One in four UK workers 'would move abroad for work'

Graduates at the University of Birmingham
Image caption The number of people willing to walk away from the UK rises among younger, higher educated workers

More than one in four workers in the UK would move abroad for a better job, a survey suggests.

Research group GfK said 27% of 1,000 UK employees questioned were willing to change country, possibly driven by a desire to escape the high cost of living and static wages in the country.

And just under a quarter were looking to leave their employer within a year.

But other countries surveyed may be at a higher risk of a "brain drain", with Latin America potentially hardest hit.

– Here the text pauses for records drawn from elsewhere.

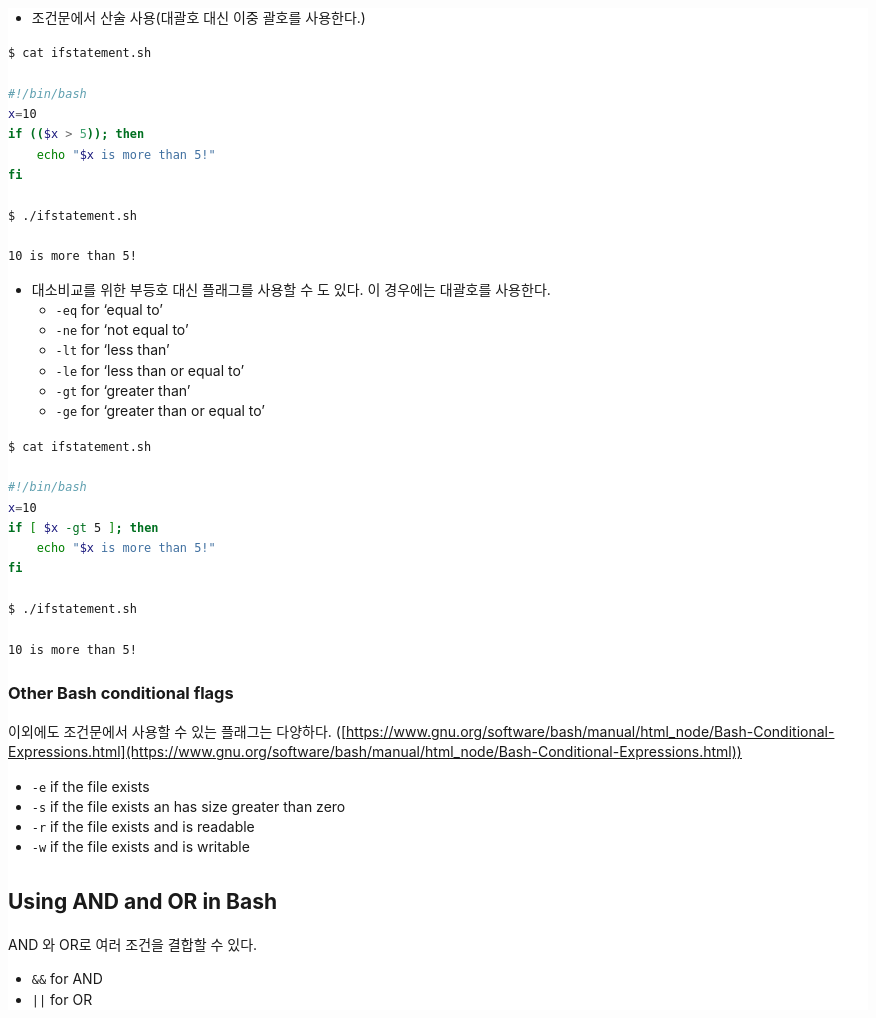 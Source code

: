 - 조건문에서 산술 사용(대괄호 대신 이중 괄호를 사용한다.)

```bash
$ cat ifstatement.sh

#!/bin/bash
x=10
if (($x > 5)); then
	echo "$x is more than 5!"
fi

$ ./ifstatement.sh

10 is more than 5!
```

- 대소비교를 위한 부등호 대신 플래그를 사용할 수 도 있다. 이 경우에는 대괄호를 사용한다.
    - `-eq` for ‘equal to’
    - `-ne` for ‘not equal to’
    - `-lt` for ‘less than’
    - `-le` for ‘less than or equal to’
    - `-gt` for ‘greater than’
    - `-ge` for ‘greater than or equal to’

```bash
$ cat ifstatement.sh

#!/bin/bash
x=10
if [ $x -gt 5 ]; then
	echo "$x is more than 5!"
fi

$ ./ifstatement.sh

10 is more than 5!
```

### Other Bash conditional flags

이외에도 조건문에서 사용할 수 있는 플래그는 다양하다. ([https://www.gnu.org/software/bash/manual/html_node/Bash-Conditional-Expressions.html](https://www.gnu.org/software/bash/manual/html_node/Bash-Conditional-Expressions.html))

- `-e` if the file exists
- `-s` if the file exists an has size greater than zero
- `-r` if the file exists and is readable
- `-w` if the file exists and is writable

## Using AND and OR in Bash

AND 와 OR로 여러 조건을 결합할 수 있다.

- `&&` for AND
- `||` for OR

The proportion of workers willing to move country was highest in Mexico (57%) and Colombia (52%), while Brazil and Peru also saw high numbers (41% and 38% respectively).

Even in the US and Canada - countries GfK describes as "traditionally stereotyped for their relative disinterest in living abroad" - a fifth of workers said they would leave to find a better job.

'Loss of talent'

In the UK, the chances of a brain drain appear higher among younger workers with 36% of those aged 18-29 willing to move.

Among higher educated workers, 36% of those with degrees and 38% of those with postgraduate qualifications said they would consider leaving.

"Even if only a fraction of these people actually move abroad, UK businesses will face a significant loss of talent, just at the time they most need it," said Sukhi Ghataore from GfK.

The GfK survey questioned more than 30,000 working adults in 29 countries.